Est-ce que cette jurisprudence a évolué ­depuis ?

Rémi Lorrain. En 2017, cette même chambre criminelle a commencé à changer sa position et a évincé ces associations lorsqu’elles se constituaient en dehors de leur habilitation, par exemple dans le dossier Bygmalion dans lequel Anticor a été déclarée irrecevable. La chambre criminelle a donc désormais une interprétation un peu plus restrictive. Évidemment, beaucoup de critiques se sont élevées, et s’élèvent encore, à l’encontre de ces associations, qualifiées parfois d’ "accusateurs ­privés", de "pseudo-procureurs", de "procureurs bis", de "moralistes", etc. La difficulté avec certaines de ces associations étant que l’intérêt collectif – qu’elles prétendent défendre – se distingue parfois mal de l’intérêt général.

Christophe Ingrain. Cela entraîne, au cours de certaines audiences, une sur-­représentation de ces associations et ONG dans des domaines très différents. Elles participent à construire l’image injuste et injustifiée d’un Parquet dépassé ou, pire, dépendant du pouvoir politique qui ne voudrait pas agir contre certaines entreprises ou certains dirigeants pour une raison inavouable.

Laura Monnier, êtes-vous d’accord avec cette image que beaucoup peuvent avoir des ONG ?

Laura Monnier. Les ONG ne sont pas des procureurs privés et nous n’avons pas envie d’être perçus comme tels. L’action publique est indépendante de l’action des associations, sinon cela ouvrirait la porte à un arbitraire. Il n’y pas de confusion entre les ONG et l’intérêt général auquel notre objet social contribue... Ce peut être l’environnement ou encore les droits de l’homme. Nous avons un rôle d’alerte dans les médias, mais le recours à la justice s’est effectivement démocratisé depuis une dizaine d’années alors qu’avant il était réservé à une élite. On remarque par exemple qu’il y a de plus en plus de contentieux climatiques et environnementaux parce que c’est un moyen pour la société civile de porter dans le débat démocratique des revendications légitimes. Nous allons néanmoins bien au-delà en demandant que ces droits fondamentaux soient respectés, comme le droit à un environnement sain. Les ONG s’emparent du droit pour essayer de remplir leur rôle d’alerte au niveau de l’intérêt général, en visant l’État et les entreprises. En revanche, nous n’avons pas vocation à remplacer un Parquet défaillant, d’autant plus qu’il garde le monopole des poursuites pour des infractions commises à l’étranger.

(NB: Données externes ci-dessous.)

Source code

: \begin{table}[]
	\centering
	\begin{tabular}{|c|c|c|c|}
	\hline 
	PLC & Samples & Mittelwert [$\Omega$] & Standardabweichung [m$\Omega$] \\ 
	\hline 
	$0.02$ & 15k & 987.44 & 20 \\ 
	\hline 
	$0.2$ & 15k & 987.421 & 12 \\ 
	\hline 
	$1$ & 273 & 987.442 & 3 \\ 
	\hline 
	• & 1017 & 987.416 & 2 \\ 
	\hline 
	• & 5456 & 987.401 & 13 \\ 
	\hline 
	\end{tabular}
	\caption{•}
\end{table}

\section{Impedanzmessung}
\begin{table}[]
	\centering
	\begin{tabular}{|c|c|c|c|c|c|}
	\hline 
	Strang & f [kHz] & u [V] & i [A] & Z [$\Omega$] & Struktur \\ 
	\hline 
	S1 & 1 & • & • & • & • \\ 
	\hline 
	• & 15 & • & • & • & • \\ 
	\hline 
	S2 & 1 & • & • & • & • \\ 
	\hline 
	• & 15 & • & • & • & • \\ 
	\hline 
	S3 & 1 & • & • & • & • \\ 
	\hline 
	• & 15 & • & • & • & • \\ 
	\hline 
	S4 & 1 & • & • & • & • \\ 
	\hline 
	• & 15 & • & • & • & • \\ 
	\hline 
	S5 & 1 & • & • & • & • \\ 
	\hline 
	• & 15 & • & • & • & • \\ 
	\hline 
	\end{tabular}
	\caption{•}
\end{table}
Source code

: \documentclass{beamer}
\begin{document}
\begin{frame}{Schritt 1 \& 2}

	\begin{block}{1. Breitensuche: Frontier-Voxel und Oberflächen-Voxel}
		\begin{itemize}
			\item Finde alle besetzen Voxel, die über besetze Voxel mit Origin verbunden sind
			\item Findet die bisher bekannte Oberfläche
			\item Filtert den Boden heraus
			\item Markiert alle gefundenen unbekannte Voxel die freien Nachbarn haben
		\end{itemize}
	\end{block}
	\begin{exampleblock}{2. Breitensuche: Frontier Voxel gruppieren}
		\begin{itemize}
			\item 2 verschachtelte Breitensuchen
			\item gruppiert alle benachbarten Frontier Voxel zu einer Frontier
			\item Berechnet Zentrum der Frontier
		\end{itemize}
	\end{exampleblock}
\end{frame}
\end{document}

En pratique, nous intervenons dans des dossiers complexes, face à une justice qui peut être démunie sur certains sujets, tant d’un point de vue financier que sur les investigations de terrain. Il y a un manque de formation et de moyens de la justice. Les ONG ont donc un rôle indispensable : nous sommes comme des assistants de justice. Nous faisons des investigations et menons notre pré-enquête pour que le dossier soit le plus solide possible pour essayer de donner un maximum d’éléments au procureur et aux enquêteurs lorsqu’une enquête préliminaire est ouverte.

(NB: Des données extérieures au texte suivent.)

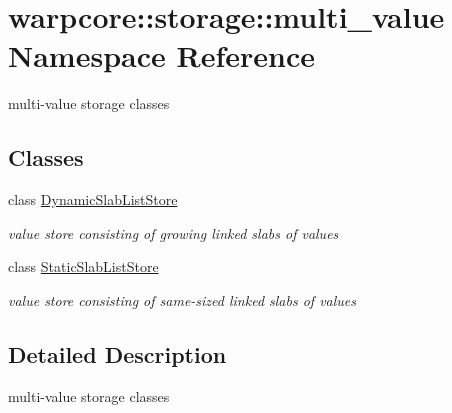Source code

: \hypertarget{namespacewarpcore_1_1storage_1_1multi__value}{}\section{warpcore\+:\+:storage\+:\+:multi\+\_\+value Namespace Reference}
\label{namespacewarpcore_1_1storage_1_1multi__value}


multi-\/value storage classes  


\subsection*{Classes}
\begin{DoxyCompactItemize}
\item 
class \hyperlink{classwarpcore_1_1storage_1_1multi__value_1_1DynamicSlabListStore}{Dynamic\+Slab\+List\+Store}
\begin{DoxyCompactList}\small\item\em value store consisting of growing linked slabs of values \end{DoxyCompactList}\item 
class \hyperlink{classwarpcore_1_1storage_1_1multi__value_1_1StaticSlabListStore}{Static\+Slab\+List\+Store}
\begin{DoxyCompactList}\small\item\em value store consisting of same-\/sized linked slabs of values \end{DoxyCompactList}\end{DoxyCompactItemize}


\subsection{Detailed Description}
multi-\/value storage classes 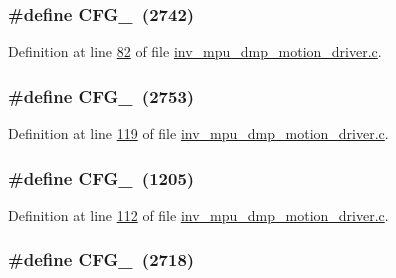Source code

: \subsubsection[{\texorpdfstring{C\+F\+G\+\_\+27}{CFG_27}}]{\setlength{\rightskip}{0pt plus 5cm}\#define C\+F\+G\+\_~(2742)}\hypertarget{group___d_r_i_v_e_r_s_gaae53afa64170cb4723c04f16c2fa5f30}{}\label{group___d_r_i_v_e_r_s_gaae53afa64170cb4723c04f16c2fa5f30}


Definition at line \hyperlink{inv__mpu__dmp__motion__driver_8c_source_l00082}{82} of file \hyperlink{inv__mpu__dmp__motion__driver_8c_source}{inv\+\_\+mpu\+\_\+dmp\+\_\+motion\+\_\+driver.\+c}.

\subsubsection[{\texorpdfstring{C\+F\+G\+\_\+6}{CFG_6}}]{\setlength{\rightskip}{0pt plus 5cm}\#define C\+F\+G\+\_~(2753)}\hypertarget{group___d_r_i_v_e_r_s_ga40938f669c5b33b4316a7a5fba679eba}{}\label{group___d_r_i_v_e_r_s_ga40938f669c5b33b4316a7a5fba679eba}


Definition at line \hyperlink{inv__mpu__dmp__motion__driver_8c_source_l00119}{119} of file \hyperlink{inv__mpu__dmp__motion__driver_8c_source}{inv\+\_\+mpu\+\_\+dmp\+\_\+motion\+\_\+driver.\+c}.

\subsubsection[{\texorpdfstring{C\+F\+G\+\_\+7}{CFG_7}}]{\setlength{\rightskip}{0pt plus 5cm}\#define C\+F\+G\+\_~(1205)}\hypertarget{group___d_r_i_v_e_r_s_gaf07742dc92c885f8f7d59e70683f9257}{}\label{group___d_r_i_v_e_r_s_gaf07742dc92c885f8f7d59e70683f9257}


Definition at line \hyperlink{inv__mpu__dmp__motion__driver_8c_source_l00112}{112} of file \hyperlink{inv__mpu__dmp__motion__driver_8c_source}{inv\+\_\+mpu\+\_\+dmp\+\_\+motion\+\_\+driver.\+c}.

\subsubsection[{\texorpdfstring{C\+F\+G\+\_\+8}{CFG_8}}]{\setlength{\rightskip}{0pt plus 5cm}\#define C\+F\+G\+\_~(2718)}\hypertarget{group___d_r_i_v_e_r_s_ga3dc0e5c81e361fb871fbf63eeba82520}{}\label{group___d_r_i_v_e_r_s_ga3dc0e5c81e361fb871fbf63eeba82520}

"Les ONG ne sont pas des procureurs privés et nous n’avons pas envie d’être perçus comme tels" 
L. Monnier

Lydia Méziani. Nos positions ne sont finalement pas éloignées les unes des autres dès lors qu’on parle de désobéissance civile : les associations viennent pallier certaines carences du droit. Or, aujourd’hui, nous nous rendons compte que les droits humains comme les droits environnementaux sont intégrés dans le droit de la compliance. Ce droit en construction se nourrit de bonnes pratiques qui deviennent la norme, la soft law. Les entreprises sont créatrices de droit. Avec ce retour au droit fonction d’une part et l’émergence d’enjeux nouveaux, la jurisprudence a une place centrale dans l’interprétation de l’esprit des textes. Les magistrats, comme les avocats et les juristes en entreprise, apprennent en faisant ; ce qui pose la double question de la formation des magistrats et de l’effectivité du droit. C’est en ce sens que je trouve que le rôle des ONG est essentiel lorsqu’on ne dispose pas d’un arsenal législatif permettant de faire bouger les lignes. Ces associations sont un véritable générateur de l’action citoyenne.

En revanche, nous sommes aujourd’hui dans une ère du "y a qu’à-faut qu’on", où ceux qui disent sont déconnectés de la réalité du terrain et ceux qui doivent faire se trouvent bien démunis. Le temps du Droit n’est pas nécessairement celui de l’urgence de la situation que nous affrontons. Ainsi, en ces temps d’incertitude juridique, le doute ne profite plus à la défense mais à l’accusation car nombre de ces textes du droit de la compliance engagent la responsabilité pénale de nos dirigeants, créant une certaine obligation de résultat sans nous éclairer sur les moyens à mettre en œuvre. La conséquence est une certaine présomption de culpabilité, nous faisant "tirer à coups de canon sur des souris" pour paraphraser Sauvé. Pourtant, le principe de proportionnalité est un des piliers d’un État de droit…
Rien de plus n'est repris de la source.